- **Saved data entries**
▶

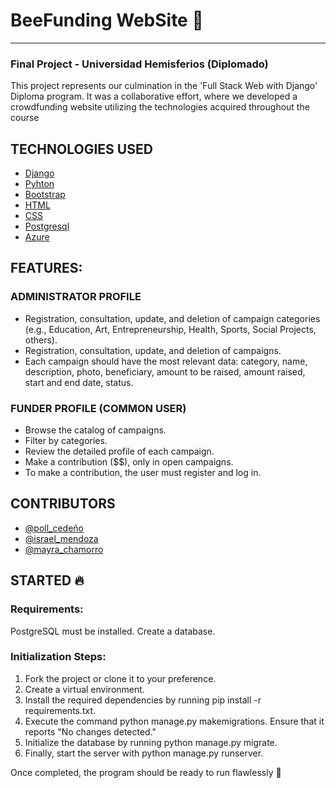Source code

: # BeeFunding WebSite 🚀
<hr />

### Final Project - Universidad Hemisferios (Diplomado)

This project represents our culmination in the 'Full Stack Web with Django' Diploma program. It was a collaborative effort, where we developed a crowdfunding website utilizing the technologies acquired throughout the course

## TECHNOLOGIES USED

- [Django](https://www.djangoproject.com/)
- [Pyhton](https://www.python.org/)
- [Bootstrap](https://getbootstrap.com/)
- [HTML](https://developer.mozilla.org/es/docs/Web/HTML)
- [CSS](https://developer.mozilla.org/es/docs/Web/CSS)
- [Postgresql](https://www.postgresql.org/)
- [Azure](https://azure.microsoft.com/es-es/)

## FEATURES:
### ADMINISTRATOR PROFILE
- Registration, consultation, update, and deletion of campaign categories (e.g., Education, Art, Entrepreneurship, Health, Sports, Social Projects, others).
- Registration, consultation, update, and deletion of campaigns.
- Each campaign should have the most relevant data: category, name, description, photo, beneficiary, amount to be raised, amount raised, start and end date, status.

### FUNDER PROFILE (COMMON USER)
- Browse the catalog of campaigns.
- Filter by categories.
- Review the detailed profile of each campaign.
- Make a contribution ($$), only in open campaigns.
- To make a contribution, the user must register and log in.

## CONTRIBUTORS

- [@poll_cedeño](https://github.com/pollct) 
- [@israel_mendoza](https://github.com/ChaeMendoza) 
- [@mayra_chamorro](https://github.com/MayraIsaGit)

## STARTED 🔥

### Requirements:
PostgreSQL must be installed. Create a database.

### Initialization Steps:
    
1. Fork the project or clone it to your preference.
2. Create a virtual environment.
3. Install the required dependencies by running pip install -r requirements.txt.
4. Execute the command python manage.py makemigrations. Ensure that it reports "No changes detected."
5. Initialize the database by running python manage.py migrate.
6. Finally, start the server with python manage.py runserver.

Once completed, the program should be ready to run flawlessly 🚀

◀

Each line above that contains the word "manage" should be returned.

- **Result below**
4. Execute the command python manage.py makemigrations. Ensure that it reports "No changes detected."
5. Initialize the database by running python manage.py migrate.
6. Finally, start the server with python manage.py runserver.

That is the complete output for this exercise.